**TRY IT:** Return only the stretch of the material below that begins with the line containing "Unlike D4RL, the" and ends with the line containing "This setup allows", exactly; both of those lines belong to it.

**DATA RECORDS:**
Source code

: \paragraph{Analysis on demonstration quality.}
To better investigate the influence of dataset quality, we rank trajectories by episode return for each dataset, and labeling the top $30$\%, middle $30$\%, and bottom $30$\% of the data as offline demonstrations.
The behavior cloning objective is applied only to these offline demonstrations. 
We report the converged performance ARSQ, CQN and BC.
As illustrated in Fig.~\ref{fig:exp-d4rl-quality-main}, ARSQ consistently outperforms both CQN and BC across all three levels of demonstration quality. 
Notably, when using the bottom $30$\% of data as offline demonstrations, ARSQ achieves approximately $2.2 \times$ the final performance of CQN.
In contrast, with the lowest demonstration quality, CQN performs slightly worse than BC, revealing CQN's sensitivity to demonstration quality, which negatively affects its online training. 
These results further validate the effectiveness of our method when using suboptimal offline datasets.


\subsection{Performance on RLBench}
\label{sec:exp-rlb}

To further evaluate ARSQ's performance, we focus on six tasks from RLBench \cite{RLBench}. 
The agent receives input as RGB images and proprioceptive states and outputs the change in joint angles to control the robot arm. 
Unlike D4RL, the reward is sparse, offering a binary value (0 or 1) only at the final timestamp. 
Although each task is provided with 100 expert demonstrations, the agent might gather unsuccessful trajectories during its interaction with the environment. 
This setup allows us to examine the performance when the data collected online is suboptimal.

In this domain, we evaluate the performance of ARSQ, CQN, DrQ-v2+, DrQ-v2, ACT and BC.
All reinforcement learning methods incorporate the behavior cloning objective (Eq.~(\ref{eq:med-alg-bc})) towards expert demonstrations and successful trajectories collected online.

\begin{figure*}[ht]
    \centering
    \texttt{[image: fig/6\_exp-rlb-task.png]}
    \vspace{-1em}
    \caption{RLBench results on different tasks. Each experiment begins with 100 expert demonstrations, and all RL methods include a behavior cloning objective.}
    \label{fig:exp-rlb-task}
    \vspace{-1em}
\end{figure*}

**SOLVED EXERCISE:**
Unlike D4RL, the reward is sparse, offering a binary value (0 or 1) only at the final timestamp. 
Although each task is provided with 100 expert demonstrations, the agent might gather unsuccessful trajectories during its interaction with the environment. 
This setup allows us to examine the performance when the data collected online is suboptimal.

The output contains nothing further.